这秋收秋种的繁忙季节,她又是指导桃源村的人改造农田种植水芹菜,又是叮嘱大家点麦子,收割水面稻,按理说已经忙得恨不得三头六臂了。

结果就这样,都没耽误她满世界瞎折腾。

折腾啥?折腾找种子呗。

这人找的种子五花八门,稻种、麦种、玉米种、高粱种这些常规的粮食作物也就算了。青椒、茄子、西红柿、南瓜、黄瓜、西瓜,葵花籽等等等等,她居然也一个都没落下。哦,对了,还有马炮瓜,她同样要了一堆,都没见她弄出榨油机来,也不知道想干嘛。

田蓝为什么发疯要弄这么多种子,当然是为了太空育种啊。

Stop,我念书少,你别骗我。太空育种需要这么多种子吗?弄个三五十粒上去,然后分成小盆种植,不就完了。光这些变异的种子就足够你挑选上个三五年了吧。

非也非也,太空育种的突变率虽然比常规诱变来的高,但也绝非大众幻想的那么高。你搭载1000粒种子上去,说不定只有10颗发生突变,而且你也不知道究竟是哪10颗,更不晓得它们到底是朝哪个方向变异的。

况且在1967年的技术条件下,什么基因测序之类的想都不要想,你主要能够依靠的是两个光学元件,一个是你的眼睛,一个是显微镜。

在这种情况下,你唯一能做的就是普遍撒网重点培养。将大批量种子送往太空空间站,搁置一段时间后再带回来种下,然后通过观察它们的生长情况来判断太空旅行究竟在它们身上产生了怎样的效应。

要想获得更多可供研究的对象,田蓝自然得想方设法地搜集更多的种子送它们去做太空旅行。这可是非转基因手段下让植物自我突破潜能的最有效的手段之……也许可以胆大点,直接放弃那个一字。
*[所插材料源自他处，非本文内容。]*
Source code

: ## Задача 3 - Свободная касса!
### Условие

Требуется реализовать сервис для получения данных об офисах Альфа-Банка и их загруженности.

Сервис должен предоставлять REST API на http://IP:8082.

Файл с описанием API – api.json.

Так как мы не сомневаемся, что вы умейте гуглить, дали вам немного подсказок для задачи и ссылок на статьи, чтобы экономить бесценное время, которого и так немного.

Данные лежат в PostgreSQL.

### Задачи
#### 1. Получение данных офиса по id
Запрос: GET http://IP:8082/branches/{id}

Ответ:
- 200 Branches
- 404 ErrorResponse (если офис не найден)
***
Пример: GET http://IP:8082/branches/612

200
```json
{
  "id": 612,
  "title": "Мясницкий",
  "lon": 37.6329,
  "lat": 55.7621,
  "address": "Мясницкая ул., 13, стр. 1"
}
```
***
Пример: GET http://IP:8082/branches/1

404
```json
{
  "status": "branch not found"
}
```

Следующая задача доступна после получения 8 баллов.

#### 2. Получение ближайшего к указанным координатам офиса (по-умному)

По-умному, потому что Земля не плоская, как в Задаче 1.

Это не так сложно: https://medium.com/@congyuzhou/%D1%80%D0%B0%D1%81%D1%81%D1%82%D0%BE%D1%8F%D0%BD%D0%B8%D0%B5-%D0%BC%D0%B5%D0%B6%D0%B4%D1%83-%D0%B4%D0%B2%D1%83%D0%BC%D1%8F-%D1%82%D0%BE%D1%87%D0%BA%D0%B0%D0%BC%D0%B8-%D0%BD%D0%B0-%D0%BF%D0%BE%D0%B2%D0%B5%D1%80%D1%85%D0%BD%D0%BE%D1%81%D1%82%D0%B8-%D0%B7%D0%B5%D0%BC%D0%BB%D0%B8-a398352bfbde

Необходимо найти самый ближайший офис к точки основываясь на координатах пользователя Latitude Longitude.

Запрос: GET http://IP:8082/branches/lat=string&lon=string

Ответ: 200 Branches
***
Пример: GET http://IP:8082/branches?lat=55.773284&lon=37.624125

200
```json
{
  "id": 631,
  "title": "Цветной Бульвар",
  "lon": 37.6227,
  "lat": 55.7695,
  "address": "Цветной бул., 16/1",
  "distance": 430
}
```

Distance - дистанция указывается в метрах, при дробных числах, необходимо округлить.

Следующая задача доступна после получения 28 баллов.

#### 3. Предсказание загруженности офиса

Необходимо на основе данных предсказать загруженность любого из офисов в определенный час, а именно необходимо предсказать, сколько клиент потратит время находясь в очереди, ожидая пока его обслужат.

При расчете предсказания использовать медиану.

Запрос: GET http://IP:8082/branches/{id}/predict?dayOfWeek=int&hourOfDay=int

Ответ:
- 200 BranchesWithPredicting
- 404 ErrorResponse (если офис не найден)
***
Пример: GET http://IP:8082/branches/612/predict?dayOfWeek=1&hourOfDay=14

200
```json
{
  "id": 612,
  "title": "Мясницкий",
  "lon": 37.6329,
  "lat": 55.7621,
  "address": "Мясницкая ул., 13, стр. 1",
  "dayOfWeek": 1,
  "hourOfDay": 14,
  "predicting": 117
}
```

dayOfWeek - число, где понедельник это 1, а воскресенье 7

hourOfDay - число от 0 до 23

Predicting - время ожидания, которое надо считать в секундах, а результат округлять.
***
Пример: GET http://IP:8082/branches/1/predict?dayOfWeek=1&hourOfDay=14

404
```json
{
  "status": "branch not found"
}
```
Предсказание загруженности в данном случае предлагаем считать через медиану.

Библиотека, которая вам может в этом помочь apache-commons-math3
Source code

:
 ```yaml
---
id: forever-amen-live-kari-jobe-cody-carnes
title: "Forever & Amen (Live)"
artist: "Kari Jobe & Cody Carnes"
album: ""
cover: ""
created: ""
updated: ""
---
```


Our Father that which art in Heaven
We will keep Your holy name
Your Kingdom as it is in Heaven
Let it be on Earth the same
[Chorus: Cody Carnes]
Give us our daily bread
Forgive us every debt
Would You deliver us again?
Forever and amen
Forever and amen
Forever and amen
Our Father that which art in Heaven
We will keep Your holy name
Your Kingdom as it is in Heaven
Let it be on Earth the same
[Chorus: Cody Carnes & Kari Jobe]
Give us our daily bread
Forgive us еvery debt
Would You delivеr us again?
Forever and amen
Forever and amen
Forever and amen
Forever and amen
毕竟如此高成本的投入,倘若效果不显著的话,国家也不会一做就是二三十年。

太空育种获得的新品种海了去,田蓝甚至怀疑禾下乘凉梦的实现也得依靠太空育种。

毕竟“茄子大的像南瓜,南瓜足有磨盘大,一根豆角炒一盘,一只青椒半斤重”都是太空育种的产物。

他们小伙伴集体参观太空育种基地时,都曾经感慨不已。

当年说的“一个地瓜千斤重,两头毛驴拉不动”,也许并非浮夸风,只是穿越了时空。毕竟在基地里,单只269斤重的南瓜已经长出来了。那地瓜长到千斤重也不是没可能了啊。

她像只孜孜不倦的小松鼠,忙进忙出,不断地收集各类种子。此情此景瞧在大学生眼中,就让后者忧心忡忡。

挺好的一姑娘,虽然人夹生,动不动就阴阳怪气,但干起活来还是挺上道的。

怎么好端端的,一打眼的功夫就不正常了呢?

高卫东郑重其事地询问远道而来的客人:“她在你们宁甘的时候,也是这副神神叨叨的样子?”

哎哟喂,那发病的时间可真不短了。

薛秀琴一个白眼翻上天,恶狠狠地瞪着面前的男知青。同样是大学生,做人的差距怎么就这么大呢?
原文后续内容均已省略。